● YOUR GOAL:
Only lines holding the word "documentclass" are wanted from the records; copy all of them.

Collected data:
══════════
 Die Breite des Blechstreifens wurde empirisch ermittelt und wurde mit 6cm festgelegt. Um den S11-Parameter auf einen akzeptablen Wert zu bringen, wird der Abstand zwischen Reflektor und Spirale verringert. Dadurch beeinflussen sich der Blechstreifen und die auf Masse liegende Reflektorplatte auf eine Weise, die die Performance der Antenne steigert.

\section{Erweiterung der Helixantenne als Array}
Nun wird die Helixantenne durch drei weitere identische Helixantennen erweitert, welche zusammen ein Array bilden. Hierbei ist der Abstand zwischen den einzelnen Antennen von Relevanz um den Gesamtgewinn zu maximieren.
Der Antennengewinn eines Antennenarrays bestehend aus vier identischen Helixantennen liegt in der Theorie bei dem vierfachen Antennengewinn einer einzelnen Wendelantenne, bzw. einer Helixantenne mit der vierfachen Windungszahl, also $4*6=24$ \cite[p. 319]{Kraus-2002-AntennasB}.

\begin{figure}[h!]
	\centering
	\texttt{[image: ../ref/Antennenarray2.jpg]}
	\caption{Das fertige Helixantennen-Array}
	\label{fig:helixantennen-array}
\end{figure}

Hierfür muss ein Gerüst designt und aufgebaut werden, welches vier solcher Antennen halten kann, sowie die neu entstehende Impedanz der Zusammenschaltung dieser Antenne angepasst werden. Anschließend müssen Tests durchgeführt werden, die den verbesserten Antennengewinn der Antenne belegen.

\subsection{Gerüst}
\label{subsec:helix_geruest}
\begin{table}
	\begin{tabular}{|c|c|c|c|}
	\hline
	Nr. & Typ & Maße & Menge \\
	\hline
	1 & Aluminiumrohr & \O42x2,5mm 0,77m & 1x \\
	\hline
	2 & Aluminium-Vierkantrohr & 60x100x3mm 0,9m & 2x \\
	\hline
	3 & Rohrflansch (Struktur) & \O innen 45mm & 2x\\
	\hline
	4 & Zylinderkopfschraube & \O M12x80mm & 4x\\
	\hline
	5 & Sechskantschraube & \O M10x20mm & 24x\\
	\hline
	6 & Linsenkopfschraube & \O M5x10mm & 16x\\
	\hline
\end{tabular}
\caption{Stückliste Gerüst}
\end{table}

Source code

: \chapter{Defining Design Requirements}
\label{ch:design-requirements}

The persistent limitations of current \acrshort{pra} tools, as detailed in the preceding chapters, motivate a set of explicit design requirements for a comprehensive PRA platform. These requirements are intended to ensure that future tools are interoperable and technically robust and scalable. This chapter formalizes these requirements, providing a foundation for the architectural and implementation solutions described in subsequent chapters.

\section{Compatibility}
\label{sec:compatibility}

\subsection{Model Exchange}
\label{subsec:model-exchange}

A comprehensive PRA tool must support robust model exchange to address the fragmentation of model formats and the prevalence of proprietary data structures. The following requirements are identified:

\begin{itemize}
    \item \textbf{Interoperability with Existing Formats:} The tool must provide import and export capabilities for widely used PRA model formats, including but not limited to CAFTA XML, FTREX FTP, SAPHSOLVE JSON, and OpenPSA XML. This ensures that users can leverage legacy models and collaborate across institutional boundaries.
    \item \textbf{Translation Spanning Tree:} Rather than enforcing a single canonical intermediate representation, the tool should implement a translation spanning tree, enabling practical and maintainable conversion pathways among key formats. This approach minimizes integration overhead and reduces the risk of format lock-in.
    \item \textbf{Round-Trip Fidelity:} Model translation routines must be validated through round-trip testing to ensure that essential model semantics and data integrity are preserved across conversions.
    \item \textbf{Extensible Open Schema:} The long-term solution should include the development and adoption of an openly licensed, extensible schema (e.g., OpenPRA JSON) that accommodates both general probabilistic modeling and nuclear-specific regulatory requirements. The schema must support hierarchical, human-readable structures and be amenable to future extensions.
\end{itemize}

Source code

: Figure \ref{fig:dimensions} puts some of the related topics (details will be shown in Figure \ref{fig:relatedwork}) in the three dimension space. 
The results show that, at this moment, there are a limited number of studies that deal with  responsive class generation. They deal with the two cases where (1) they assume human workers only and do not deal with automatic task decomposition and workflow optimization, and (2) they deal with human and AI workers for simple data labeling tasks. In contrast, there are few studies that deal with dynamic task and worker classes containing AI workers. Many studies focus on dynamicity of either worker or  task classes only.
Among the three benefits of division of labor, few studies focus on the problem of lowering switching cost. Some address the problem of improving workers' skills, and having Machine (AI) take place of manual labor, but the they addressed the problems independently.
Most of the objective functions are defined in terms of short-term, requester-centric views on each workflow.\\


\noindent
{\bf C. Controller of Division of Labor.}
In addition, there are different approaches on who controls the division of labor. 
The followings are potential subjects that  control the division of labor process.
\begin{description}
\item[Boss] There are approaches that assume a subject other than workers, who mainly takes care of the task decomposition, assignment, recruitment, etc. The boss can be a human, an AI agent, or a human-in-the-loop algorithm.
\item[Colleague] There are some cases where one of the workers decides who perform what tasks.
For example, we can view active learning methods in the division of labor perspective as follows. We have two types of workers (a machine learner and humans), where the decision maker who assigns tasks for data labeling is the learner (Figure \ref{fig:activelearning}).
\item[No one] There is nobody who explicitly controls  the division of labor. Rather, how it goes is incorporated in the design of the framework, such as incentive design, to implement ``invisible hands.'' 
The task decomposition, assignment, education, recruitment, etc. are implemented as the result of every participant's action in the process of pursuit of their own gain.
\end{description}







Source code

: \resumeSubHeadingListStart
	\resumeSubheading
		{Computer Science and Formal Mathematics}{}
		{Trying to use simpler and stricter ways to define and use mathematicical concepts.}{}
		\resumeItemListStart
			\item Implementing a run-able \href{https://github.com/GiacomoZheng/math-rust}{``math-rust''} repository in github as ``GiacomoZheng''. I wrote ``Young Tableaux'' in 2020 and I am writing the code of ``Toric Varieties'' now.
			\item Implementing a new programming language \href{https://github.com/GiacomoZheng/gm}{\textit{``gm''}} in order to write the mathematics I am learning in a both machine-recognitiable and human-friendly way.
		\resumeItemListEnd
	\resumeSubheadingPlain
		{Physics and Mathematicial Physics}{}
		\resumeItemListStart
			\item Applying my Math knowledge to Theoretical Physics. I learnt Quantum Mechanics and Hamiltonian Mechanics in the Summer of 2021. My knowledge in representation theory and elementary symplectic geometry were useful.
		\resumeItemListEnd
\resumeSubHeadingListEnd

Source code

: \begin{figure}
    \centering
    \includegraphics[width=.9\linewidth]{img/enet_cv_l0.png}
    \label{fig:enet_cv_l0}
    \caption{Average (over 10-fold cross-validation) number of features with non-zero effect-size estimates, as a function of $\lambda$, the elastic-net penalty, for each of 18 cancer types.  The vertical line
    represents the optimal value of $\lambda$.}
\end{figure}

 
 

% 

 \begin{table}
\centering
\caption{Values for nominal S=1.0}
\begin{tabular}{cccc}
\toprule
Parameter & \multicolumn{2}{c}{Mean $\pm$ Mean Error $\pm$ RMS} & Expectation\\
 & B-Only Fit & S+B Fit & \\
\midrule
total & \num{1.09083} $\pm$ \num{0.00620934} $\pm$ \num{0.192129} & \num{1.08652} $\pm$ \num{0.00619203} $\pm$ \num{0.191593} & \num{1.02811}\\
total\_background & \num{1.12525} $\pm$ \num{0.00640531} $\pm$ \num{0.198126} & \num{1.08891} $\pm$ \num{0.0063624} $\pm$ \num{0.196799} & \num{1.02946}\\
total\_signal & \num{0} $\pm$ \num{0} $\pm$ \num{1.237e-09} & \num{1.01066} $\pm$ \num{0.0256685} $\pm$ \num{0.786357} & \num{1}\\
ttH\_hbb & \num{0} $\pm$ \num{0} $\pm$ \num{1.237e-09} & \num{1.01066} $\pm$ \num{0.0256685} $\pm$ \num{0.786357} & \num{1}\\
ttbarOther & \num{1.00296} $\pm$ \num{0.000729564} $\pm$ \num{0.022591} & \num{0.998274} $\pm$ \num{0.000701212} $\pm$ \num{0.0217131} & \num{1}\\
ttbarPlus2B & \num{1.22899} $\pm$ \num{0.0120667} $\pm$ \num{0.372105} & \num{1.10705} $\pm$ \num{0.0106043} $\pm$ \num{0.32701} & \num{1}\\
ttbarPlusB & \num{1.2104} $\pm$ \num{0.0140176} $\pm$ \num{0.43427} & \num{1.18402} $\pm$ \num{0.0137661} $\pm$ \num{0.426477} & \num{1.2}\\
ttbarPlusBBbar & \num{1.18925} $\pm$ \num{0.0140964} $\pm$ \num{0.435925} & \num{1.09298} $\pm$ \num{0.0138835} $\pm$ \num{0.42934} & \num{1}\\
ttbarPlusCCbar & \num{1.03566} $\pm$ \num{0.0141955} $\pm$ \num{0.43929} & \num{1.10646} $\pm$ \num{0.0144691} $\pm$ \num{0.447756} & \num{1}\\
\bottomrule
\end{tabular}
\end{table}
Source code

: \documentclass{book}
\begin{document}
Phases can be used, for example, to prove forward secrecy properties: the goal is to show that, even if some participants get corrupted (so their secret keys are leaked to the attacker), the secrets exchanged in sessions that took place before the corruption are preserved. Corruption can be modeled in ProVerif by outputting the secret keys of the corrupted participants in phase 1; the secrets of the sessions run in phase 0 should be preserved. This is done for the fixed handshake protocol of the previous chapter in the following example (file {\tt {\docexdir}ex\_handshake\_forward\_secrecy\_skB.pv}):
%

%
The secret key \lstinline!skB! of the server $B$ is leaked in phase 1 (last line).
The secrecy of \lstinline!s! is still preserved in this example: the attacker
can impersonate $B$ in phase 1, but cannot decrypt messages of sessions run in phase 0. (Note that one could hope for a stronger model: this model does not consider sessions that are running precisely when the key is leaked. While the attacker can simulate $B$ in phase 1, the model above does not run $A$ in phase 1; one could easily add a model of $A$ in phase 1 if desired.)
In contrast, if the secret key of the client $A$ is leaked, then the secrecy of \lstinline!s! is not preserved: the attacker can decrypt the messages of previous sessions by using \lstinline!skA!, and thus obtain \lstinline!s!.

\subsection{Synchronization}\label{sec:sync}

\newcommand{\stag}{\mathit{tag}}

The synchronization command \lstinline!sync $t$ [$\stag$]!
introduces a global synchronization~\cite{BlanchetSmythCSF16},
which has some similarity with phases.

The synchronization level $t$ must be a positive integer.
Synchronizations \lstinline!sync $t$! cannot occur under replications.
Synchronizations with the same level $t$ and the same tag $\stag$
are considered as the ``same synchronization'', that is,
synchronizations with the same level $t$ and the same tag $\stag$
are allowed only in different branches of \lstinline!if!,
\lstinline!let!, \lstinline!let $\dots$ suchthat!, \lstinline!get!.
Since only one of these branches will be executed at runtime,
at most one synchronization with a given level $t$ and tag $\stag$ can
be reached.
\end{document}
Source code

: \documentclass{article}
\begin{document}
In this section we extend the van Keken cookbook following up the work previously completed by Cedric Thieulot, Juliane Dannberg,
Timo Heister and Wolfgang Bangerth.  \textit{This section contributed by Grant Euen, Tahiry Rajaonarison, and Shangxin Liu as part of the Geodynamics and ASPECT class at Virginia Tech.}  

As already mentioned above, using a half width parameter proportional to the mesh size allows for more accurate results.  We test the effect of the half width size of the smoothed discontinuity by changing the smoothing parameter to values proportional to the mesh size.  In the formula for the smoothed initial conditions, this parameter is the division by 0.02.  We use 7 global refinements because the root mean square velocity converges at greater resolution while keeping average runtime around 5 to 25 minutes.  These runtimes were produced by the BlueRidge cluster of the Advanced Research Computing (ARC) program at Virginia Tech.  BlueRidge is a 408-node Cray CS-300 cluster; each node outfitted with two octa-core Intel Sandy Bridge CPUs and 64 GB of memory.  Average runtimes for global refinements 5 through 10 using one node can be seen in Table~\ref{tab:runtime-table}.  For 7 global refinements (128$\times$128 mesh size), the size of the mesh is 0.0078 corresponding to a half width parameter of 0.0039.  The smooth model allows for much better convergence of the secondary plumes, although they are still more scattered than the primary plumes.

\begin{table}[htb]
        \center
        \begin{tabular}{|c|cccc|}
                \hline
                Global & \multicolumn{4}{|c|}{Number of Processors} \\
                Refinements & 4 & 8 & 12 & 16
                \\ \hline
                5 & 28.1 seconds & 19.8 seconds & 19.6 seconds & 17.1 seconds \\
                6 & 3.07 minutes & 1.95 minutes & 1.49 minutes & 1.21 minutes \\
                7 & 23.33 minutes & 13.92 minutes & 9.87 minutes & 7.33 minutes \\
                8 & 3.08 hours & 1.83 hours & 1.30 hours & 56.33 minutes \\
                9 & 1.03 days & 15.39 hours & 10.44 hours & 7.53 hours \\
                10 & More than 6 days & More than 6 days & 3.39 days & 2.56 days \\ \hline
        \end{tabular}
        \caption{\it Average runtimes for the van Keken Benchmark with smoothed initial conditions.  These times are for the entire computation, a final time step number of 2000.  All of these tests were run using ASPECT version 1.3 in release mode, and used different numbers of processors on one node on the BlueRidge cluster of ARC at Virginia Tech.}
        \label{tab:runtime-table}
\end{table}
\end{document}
══════════
● EXERCISE OUTPUT:
: \documentclass{book}
: \documentclass{article}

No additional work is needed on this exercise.